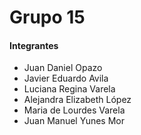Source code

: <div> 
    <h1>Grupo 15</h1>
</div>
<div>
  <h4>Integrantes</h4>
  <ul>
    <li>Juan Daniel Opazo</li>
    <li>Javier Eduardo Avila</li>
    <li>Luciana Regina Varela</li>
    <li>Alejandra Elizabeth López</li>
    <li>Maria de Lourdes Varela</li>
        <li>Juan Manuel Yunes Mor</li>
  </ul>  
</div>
* * *
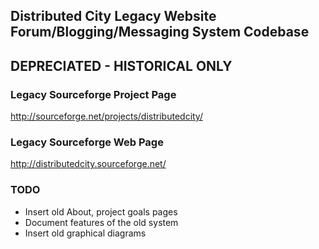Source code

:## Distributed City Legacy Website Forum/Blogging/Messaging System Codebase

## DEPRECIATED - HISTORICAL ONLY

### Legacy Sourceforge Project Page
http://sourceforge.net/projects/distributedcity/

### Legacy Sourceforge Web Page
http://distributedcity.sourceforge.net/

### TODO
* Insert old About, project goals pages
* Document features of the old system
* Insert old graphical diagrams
---
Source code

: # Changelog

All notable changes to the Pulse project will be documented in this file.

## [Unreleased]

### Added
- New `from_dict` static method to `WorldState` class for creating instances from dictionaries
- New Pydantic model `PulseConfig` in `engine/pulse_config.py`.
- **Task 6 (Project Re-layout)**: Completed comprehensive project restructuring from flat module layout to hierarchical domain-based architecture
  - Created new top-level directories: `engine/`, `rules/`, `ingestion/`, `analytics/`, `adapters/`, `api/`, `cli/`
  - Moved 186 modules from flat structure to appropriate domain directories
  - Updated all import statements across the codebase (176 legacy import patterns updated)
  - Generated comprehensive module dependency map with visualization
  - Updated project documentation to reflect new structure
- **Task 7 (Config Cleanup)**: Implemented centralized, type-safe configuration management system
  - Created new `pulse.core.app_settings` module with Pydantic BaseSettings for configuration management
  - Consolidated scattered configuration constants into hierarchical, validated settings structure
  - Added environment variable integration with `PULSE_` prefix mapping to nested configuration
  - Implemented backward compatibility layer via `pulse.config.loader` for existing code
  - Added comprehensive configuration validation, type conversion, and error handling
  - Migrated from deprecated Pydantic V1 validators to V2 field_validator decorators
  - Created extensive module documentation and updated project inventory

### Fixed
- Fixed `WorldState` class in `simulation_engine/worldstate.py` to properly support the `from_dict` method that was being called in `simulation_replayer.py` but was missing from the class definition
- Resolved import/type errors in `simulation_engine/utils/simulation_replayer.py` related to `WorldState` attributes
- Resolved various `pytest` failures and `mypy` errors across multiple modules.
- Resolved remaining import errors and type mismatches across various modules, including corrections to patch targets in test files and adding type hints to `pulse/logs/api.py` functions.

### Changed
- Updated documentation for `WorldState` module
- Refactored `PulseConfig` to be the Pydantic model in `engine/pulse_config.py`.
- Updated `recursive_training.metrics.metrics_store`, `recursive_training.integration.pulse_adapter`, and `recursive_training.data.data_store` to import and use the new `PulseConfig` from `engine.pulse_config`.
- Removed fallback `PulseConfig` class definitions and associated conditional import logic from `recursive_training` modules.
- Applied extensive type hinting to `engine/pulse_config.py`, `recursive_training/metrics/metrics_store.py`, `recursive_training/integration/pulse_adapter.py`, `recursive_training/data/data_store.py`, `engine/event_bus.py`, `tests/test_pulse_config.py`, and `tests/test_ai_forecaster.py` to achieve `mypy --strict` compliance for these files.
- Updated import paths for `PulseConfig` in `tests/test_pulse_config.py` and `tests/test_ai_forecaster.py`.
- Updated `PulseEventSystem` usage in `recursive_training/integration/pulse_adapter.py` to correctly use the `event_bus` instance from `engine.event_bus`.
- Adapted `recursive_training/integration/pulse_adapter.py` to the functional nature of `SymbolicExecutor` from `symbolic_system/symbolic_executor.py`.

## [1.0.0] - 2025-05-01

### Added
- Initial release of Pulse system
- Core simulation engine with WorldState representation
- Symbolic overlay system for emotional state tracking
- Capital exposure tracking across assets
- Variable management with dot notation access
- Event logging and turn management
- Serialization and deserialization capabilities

**Required work:** Each line of the entries that contains the word "Added" should be listed.

**Problem solution:**
### Added
  - Added environment variable integration with `PULSE_` prefix mapping to nested configuration
  - Added comprehensive configuration validation, type conversion, and error handling
### Added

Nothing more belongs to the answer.